Kentucky State Senator Damon Thayer, leader of the State Senate and a Republican, will decide by March 5 whether to introduce a bill to let candidates run simultaneously for President or Vice-President and either house of Congress. March 5 is the deadline for bills to be introduced in the Kentucky legislature.
If Senator Thayer introduces this bill, it will be to help U.S. Senator Rand Paul, whose term is up in the 2016 election and who may run for President that year. Other individuals who ran in the the general election in the same year for President and either House of Congress are Henry Clay in 1824, James Garfield in 1880, William Lemke in 1936, John Schmitz in 1972, and Randall Terry in 2012.
Clay and Lemke were re-elected to the House in the years in which they were running for President, but neither won his presidential race. Clay was re-elected to the House on August 2, 1824, and ran for President that year as well. There were no party nominees for President in 1824; candidates ran as individuals. Clay won all of Kentucky’s electoral votes in a popular vote held in November but he did not win the presidential election nationally.
Lemke was the Union Party presidential nominee and he was simultaneously re-elected to the House from North Dakota as a Republican. For president within North Dakota, he polled 13.4%.
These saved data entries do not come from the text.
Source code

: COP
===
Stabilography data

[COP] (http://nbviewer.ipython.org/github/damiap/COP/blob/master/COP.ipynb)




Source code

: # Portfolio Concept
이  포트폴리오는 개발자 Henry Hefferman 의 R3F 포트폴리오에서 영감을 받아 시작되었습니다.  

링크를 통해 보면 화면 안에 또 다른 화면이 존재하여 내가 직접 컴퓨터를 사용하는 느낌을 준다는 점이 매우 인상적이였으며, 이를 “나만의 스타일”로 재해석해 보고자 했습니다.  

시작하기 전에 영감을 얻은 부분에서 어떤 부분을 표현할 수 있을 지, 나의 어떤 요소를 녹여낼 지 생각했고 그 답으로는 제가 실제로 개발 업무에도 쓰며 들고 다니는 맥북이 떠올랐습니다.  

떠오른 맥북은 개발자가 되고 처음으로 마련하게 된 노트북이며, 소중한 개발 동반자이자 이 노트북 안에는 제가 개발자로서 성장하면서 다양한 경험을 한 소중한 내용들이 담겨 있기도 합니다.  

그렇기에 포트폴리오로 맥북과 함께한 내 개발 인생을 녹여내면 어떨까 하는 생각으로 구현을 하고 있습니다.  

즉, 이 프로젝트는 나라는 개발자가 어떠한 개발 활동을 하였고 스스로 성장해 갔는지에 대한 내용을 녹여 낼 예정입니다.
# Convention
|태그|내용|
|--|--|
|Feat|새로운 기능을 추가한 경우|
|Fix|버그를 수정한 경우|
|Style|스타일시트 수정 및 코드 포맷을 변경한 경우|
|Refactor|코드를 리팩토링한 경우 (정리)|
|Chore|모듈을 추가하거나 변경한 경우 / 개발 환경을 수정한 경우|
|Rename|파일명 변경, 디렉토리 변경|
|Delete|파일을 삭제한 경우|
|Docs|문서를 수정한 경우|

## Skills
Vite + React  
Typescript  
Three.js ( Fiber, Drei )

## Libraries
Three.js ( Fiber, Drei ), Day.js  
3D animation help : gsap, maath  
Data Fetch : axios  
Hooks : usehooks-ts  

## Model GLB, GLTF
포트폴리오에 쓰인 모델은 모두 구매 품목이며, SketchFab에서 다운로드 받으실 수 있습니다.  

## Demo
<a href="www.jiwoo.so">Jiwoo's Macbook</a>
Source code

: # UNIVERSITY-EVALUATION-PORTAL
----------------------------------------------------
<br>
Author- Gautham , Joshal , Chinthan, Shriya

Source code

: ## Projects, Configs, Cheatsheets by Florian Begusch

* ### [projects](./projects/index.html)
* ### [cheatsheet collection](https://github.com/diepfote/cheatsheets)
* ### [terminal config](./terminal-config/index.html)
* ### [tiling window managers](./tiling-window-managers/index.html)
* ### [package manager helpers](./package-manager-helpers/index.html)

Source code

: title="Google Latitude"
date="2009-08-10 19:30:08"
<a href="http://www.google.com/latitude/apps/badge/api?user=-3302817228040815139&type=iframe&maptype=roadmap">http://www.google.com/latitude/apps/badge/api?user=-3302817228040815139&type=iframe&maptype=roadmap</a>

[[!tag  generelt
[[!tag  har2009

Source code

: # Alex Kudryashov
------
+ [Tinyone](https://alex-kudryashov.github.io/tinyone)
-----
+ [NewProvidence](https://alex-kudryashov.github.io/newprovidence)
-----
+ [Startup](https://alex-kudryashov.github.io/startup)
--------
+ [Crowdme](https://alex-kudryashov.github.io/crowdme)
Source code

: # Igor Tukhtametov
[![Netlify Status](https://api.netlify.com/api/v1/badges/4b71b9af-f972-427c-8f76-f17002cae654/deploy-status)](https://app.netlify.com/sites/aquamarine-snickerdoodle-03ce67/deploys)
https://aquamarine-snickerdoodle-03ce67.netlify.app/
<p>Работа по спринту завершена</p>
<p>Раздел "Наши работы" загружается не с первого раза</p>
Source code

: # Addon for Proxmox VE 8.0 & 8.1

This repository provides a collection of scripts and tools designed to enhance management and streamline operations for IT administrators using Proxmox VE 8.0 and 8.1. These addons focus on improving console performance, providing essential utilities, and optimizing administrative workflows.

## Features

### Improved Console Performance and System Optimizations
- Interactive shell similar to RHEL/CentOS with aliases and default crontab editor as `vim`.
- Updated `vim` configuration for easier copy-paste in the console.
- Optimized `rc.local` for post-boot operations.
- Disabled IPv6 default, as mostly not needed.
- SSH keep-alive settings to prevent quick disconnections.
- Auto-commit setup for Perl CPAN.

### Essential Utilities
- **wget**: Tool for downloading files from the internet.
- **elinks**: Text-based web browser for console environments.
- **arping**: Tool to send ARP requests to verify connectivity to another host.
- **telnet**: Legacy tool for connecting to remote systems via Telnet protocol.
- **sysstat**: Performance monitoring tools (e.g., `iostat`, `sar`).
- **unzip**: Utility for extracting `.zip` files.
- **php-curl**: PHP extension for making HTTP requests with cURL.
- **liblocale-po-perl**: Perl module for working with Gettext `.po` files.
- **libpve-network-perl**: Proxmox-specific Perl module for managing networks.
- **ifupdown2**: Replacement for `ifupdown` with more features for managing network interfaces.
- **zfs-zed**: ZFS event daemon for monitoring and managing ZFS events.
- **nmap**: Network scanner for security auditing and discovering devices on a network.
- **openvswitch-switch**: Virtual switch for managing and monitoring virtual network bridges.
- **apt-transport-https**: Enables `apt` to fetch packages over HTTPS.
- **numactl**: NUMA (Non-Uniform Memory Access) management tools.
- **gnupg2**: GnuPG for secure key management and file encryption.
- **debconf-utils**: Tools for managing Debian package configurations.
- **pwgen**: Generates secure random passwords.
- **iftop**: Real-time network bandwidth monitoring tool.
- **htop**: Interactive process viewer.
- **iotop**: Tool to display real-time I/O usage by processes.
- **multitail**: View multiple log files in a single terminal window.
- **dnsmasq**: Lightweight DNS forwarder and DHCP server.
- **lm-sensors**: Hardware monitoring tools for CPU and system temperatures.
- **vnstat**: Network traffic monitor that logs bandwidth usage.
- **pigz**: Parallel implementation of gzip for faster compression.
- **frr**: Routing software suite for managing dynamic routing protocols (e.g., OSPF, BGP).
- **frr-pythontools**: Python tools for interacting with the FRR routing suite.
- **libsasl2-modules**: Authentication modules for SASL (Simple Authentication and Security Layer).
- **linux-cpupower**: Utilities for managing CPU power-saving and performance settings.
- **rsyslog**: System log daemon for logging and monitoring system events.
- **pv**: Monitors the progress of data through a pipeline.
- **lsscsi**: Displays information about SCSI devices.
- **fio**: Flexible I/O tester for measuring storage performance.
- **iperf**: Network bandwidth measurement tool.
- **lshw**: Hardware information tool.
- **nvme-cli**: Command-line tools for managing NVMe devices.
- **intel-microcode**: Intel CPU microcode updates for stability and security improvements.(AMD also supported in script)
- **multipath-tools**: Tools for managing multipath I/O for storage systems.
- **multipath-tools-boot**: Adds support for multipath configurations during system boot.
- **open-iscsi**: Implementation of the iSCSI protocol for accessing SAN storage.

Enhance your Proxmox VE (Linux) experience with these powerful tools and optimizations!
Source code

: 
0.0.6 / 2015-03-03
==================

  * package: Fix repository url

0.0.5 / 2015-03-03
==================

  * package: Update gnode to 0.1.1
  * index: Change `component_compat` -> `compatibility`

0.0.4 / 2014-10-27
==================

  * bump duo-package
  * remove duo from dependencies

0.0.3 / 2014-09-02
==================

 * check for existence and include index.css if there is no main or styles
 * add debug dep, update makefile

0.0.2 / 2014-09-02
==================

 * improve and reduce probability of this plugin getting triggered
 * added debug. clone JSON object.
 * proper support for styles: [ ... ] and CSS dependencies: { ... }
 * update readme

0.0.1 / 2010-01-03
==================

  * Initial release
James Garfield was elected to the U.S. Senate by the Ohio legislature early in 1880, and he was nominated for President at the Republican national convention on June 8, 1880, and he won the presidential election. He had not sought the Republican nomination for President, and had made the nominating speech for presidential candidate John Sherman at that convention. Garfield himself did not receive more than 2 votes for president at the convention until the 34th ballot.
John G. Schmitz was defeated for re-election to the U.S. House in California in June 1972, and then in August 1972 he was nominated by the American Party/American Independent Party for President.
Randall Terry ran in 2012 for Congress in Florida, and for president in Kentucky, Nebraska, and West Virginia.